John 20:21 “So Jesus said to them again, ‘Peace to you! As the Father has sent Me, I also send you.'”
Sunday, April 11, 2022 at The First Congregational Church of Marshalltown, Iowa
There’s a joke about peace involving Charlie Brown and Lucy. “In the Peanuts cartoon Lucy says to Charlie Brown, ‘I hate everything. I hate everybody. I hate the whole wide world!” Charlie says, ‘But I thought you had inner peace.” Lucy replies, ‘I do have inner peace. But I still have outer obnoxiousness.'” The next story may explain peace better.
There once lived a king who announced a prize to the artist who would paint the best painting depicting peace. Many great painters sent the king several of their best art pieces. One of the pictures among the various master pieces was of a calm lake perfectly mirroring peacefully towering snow-capped mountains. Overheard was a blue clear sky with fluffy clouds. The picture was perfect. Most of the people who viewed the pictures of peace from various artists thought that it was the best among all.
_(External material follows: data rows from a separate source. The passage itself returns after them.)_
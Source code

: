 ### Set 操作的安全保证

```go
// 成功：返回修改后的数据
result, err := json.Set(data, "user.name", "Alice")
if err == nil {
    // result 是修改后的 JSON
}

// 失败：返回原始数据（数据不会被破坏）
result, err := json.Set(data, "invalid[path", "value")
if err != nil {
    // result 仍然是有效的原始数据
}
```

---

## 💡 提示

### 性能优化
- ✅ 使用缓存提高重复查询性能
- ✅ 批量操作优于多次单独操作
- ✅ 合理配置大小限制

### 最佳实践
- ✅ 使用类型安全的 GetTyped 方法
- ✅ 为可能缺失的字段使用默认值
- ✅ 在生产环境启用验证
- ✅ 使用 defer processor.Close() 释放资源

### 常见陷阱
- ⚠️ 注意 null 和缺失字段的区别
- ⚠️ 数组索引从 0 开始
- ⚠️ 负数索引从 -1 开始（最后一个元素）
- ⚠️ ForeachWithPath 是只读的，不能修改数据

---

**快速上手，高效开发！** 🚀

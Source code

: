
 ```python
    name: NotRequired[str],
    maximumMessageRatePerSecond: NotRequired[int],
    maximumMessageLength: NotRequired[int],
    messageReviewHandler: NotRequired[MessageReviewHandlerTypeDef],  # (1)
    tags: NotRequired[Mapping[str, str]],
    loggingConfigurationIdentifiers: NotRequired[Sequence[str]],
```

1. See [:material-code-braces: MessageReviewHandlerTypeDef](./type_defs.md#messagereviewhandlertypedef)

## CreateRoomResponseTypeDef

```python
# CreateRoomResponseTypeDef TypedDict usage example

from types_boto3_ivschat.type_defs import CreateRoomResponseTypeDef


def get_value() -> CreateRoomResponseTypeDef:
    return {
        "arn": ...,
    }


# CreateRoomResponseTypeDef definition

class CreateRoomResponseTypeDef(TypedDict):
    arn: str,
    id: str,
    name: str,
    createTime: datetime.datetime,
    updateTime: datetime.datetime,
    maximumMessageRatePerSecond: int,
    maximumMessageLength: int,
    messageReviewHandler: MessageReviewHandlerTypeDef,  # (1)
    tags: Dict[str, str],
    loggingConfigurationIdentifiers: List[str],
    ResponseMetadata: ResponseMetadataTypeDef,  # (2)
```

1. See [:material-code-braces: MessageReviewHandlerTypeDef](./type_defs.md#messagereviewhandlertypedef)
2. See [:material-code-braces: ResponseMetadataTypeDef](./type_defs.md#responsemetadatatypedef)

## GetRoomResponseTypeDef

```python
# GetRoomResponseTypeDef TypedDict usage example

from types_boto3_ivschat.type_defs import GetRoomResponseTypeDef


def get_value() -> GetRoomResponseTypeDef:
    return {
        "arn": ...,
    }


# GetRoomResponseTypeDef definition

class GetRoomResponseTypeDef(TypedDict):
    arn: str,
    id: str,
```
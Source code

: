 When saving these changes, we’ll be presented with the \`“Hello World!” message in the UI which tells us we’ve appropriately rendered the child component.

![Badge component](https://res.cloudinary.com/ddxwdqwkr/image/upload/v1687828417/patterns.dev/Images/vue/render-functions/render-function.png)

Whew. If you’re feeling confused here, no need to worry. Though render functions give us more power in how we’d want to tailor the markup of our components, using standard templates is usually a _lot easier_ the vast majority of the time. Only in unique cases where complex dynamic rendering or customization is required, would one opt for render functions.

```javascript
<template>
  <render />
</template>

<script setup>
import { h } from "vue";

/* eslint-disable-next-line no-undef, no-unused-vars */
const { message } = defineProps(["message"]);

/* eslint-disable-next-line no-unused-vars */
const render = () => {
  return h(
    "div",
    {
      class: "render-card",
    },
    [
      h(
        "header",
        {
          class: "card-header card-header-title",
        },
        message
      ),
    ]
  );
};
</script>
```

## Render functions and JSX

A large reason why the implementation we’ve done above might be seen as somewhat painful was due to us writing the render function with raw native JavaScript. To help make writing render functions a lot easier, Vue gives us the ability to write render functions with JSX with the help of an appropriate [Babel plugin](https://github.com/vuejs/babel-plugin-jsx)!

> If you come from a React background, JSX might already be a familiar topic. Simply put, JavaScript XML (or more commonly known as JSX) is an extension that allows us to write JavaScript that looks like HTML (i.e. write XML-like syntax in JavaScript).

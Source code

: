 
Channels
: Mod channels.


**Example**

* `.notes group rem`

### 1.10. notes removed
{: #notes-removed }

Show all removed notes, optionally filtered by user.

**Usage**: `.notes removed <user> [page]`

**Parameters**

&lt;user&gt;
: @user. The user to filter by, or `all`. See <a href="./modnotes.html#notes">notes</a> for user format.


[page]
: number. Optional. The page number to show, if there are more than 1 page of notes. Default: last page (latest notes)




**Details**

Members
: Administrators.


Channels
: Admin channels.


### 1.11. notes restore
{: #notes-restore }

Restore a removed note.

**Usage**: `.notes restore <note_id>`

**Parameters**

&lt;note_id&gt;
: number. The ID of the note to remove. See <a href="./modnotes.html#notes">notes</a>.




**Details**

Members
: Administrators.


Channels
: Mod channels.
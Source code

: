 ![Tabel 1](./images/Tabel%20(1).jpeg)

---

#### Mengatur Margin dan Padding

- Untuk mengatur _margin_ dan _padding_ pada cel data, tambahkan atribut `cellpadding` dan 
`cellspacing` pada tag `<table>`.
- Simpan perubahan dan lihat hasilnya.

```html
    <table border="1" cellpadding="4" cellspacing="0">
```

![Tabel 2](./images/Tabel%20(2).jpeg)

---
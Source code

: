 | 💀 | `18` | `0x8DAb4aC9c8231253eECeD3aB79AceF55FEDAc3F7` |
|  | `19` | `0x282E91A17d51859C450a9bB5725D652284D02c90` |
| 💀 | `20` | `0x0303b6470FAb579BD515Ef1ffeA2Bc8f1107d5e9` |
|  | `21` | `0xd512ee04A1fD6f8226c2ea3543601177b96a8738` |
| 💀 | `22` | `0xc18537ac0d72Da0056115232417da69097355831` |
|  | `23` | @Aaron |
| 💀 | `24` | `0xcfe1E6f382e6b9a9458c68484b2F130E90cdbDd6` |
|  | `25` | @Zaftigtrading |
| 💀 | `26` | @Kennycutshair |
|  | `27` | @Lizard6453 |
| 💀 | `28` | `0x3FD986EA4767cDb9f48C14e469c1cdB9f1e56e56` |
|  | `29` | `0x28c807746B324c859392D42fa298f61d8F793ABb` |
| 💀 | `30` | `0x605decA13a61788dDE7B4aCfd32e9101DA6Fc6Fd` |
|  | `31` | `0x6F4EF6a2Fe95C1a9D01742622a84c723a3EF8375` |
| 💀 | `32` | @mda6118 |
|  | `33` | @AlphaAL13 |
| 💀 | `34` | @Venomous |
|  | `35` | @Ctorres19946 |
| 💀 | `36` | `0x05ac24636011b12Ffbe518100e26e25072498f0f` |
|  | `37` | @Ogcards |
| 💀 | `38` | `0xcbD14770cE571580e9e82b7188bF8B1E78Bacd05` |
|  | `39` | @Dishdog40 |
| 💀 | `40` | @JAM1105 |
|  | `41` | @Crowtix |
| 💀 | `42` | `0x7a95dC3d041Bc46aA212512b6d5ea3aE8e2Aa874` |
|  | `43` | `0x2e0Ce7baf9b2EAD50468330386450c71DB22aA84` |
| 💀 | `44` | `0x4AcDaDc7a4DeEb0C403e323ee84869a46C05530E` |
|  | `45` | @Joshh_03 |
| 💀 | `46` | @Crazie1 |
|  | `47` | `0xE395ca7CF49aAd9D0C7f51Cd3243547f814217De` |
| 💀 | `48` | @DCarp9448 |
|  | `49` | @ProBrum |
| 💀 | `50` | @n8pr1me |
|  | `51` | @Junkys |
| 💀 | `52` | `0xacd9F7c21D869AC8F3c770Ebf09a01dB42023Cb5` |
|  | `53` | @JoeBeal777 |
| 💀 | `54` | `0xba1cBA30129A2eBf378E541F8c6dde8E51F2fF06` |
But when the king announced the winner, everyone was shocked. The picture which won the prize had a mountains too but it was rugged and bare. The sky looked very angry, there were lightning. This did not look peaceful at all. It looked like the artist has mistakenly submitted his painting depicting storm rather than peace. But if anyone looked closely at the painting, he could see a tiny bush growing in the cracks in the rock. In the bush a mother bird had built her next. In the midst of the rush of angry weather, the bird sat on her nest with peace.*
I would add that the peace that Jesus gives is like the peace the mother bird would give her chicks if they were in the picture. Like the Spiritual Gifts of 1 Corinthians 12-14, it is what we give more than what we feel.
meaning of the word
When we read the passage in John’s Gospel, we find the disciples in hiding behind locked doors, in fear for their lives when Jesus appears among them, and three times blesses them with the word “peace.” The word means health, strength, confidence, comfort, prosperity and overall well-being. Its presence stills trouble in the heart and diminishes fear. Earlier in the book, shortly before His crucifixion, Jesus said, “Peace I leave with you. My peace I give to you; not as the world gives do I give to you. Let not your heart be troubled, neither let it be afraid.” (John 14:27) Peace is not the absence of storms but the confidence when one knows that the storm will be overcome.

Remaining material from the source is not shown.